Multivariate time series symbolization

Here we domonstrate how to use fABBA to symbolize multivariate (same applies to multiple univariate time series) with consistent symbols. After downloading the UEA time series dataset in corresponding folder, you can run JABBA following the example below:

import os
from scipy.io import arff
from fABBA import JABBA
import matplotlib.pyplot as plt
import numpy as np

_dir = 'data/UEA2018' # your data file location

def preprocess(data):
    time_series = list()
    for ii in data[0]:
        database = list()
        for i in ii[0]:
            database.append(list(i))
        time_series.append(database)
    return np.nan_to_num(np.array(time_series))

filename = 'BasicMotions'
num= 10
data = arff.loadarff(os.path.join(_dir, os.path.join(filename, filename+'_TRAIN.arff')))
multivariate_ts = preprocess(data)

mts =((multivariate_ts[num].T - multivariate_ts[num].T.mean(axis=0)) /multivariate_ts[num].T.std(axis=0)).T

jabba1 = JABBA(tol=0.0002, verbose=1)
symbols_series = jabba1.fit_transform(mts)
reconstruction = jabba1.inverse_transform(symbols_series)

jabba2 = JABBA(tol=0.0002, init='k-means', k=jabba1.parameters.centers.shape[0], verbose=0)
symbols_series = jabba2.fit_transform(mts)
reconstruction_ABBA = jabba2.inverse_transform(symbols_series)

fig, ax = plt.subplots(nrows=2, ncols=3, figsize=(18, 5))

for i in range(2):
    for j in range(3):
        ax[i,j].plot(mts[i*3 + j], c='yellowgreen', linewidth=5,label='time series')
        ax[i,j].plot(reconstruction_ABBA[i*3 + j], c='blue', linewidth=5, alpha=0.3,label='reconstruction - J-ABBA')
        ax[i,j].plot(reconstruction[i*3 + j], c='purple', linewidth=5, alpha=0.3,label='reconstruction - J-fABBA')

        ax[i,j].set_title('dimension '+str(i*3 + j))
        ax[i,j].set_xticks([]);ax[i,j].set_yticks([])

plt.legend(loc='lower right', bbox_to_anchor=[-0.5, -0.5], framealpha=0.45)
plt.show()
_images/all_BasicMotions56.png

fABBA enable symbolic approximation of multidimentioanl array.

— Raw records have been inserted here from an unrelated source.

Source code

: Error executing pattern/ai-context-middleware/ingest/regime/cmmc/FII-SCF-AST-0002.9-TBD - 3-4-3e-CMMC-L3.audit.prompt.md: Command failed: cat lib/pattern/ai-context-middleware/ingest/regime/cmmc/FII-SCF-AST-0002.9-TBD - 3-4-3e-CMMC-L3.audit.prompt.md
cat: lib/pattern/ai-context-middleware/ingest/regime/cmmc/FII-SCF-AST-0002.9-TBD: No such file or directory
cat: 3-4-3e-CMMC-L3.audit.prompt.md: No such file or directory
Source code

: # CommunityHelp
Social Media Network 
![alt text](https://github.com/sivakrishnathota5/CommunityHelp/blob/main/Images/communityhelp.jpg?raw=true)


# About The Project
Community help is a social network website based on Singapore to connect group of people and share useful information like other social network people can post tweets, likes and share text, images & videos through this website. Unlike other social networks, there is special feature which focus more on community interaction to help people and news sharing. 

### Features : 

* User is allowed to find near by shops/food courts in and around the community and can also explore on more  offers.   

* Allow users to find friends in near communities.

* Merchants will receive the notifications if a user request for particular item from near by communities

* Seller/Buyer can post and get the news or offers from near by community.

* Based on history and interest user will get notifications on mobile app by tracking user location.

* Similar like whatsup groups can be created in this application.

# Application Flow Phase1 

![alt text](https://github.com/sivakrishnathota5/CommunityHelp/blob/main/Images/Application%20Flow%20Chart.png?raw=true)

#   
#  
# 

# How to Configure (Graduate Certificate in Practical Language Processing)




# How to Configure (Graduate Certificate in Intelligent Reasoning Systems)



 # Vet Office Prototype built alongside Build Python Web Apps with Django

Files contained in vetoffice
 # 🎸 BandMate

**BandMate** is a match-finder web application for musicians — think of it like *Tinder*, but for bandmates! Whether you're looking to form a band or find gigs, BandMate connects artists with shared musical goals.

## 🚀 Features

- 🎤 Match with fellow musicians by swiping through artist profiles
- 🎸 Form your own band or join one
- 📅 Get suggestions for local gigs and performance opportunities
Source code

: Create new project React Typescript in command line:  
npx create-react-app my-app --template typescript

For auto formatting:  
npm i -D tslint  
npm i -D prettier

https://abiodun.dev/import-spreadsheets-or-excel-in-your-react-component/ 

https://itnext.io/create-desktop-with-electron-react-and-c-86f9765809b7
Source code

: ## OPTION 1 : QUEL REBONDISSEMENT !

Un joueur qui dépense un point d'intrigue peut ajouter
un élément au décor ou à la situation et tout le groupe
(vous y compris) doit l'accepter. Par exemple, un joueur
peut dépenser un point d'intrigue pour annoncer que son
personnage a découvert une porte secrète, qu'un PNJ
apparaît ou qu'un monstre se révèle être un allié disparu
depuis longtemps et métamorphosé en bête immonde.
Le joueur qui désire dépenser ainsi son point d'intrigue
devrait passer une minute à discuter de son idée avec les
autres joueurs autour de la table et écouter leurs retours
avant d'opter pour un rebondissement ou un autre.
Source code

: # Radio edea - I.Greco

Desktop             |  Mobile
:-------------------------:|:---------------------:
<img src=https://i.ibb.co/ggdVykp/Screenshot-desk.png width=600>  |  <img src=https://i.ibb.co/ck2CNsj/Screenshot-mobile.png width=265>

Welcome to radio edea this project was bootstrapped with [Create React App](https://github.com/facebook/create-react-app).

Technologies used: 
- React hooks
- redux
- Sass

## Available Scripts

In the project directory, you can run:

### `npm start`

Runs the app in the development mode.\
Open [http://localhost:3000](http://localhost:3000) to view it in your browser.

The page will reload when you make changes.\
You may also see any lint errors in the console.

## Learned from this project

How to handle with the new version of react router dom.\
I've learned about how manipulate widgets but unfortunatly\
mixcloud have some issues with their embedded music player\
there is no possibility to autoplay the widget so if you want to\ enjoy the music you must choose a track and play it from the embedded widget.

Users simply can recontruct the symbols into original shape via recast_shape .

from fABBA import JABBA
import numpy as np
mts = np.random.randn(10, 20, 30) # 6000 time series values

jabba = JABBA(tol=0.01, alpha=0.01, verbose=1)
symbols = jabba.fit_transform(mts)
reconst = jabba.inverse_transform(symbols) # convert into array
reconst_same_shape = jabba.recast_shape(reconst) # recast into original shape
np.linalg.norm((mts - reconst_same_shape).reshape(-1, np.prod(mts.shape[1:])), 'fro')

If one would like to ensure the recast_shape for shape reconstruction, the input to fit_transform must be numpy.ndarray.

Regarding the transformation of out-of-sample data, use

mts = np.random.randn(20, 20, 30) # new 6000 time series values
symbols_trans, start_set = jabba.transform(mts) # Perform transform with fitted model
reconst = jabba.inverse_transform(symbols_trans, start_set)
np.linalg.norm((mts - reconst_same_shape).reshape(-1, np.prod(mts.shape[1:])), 'fro')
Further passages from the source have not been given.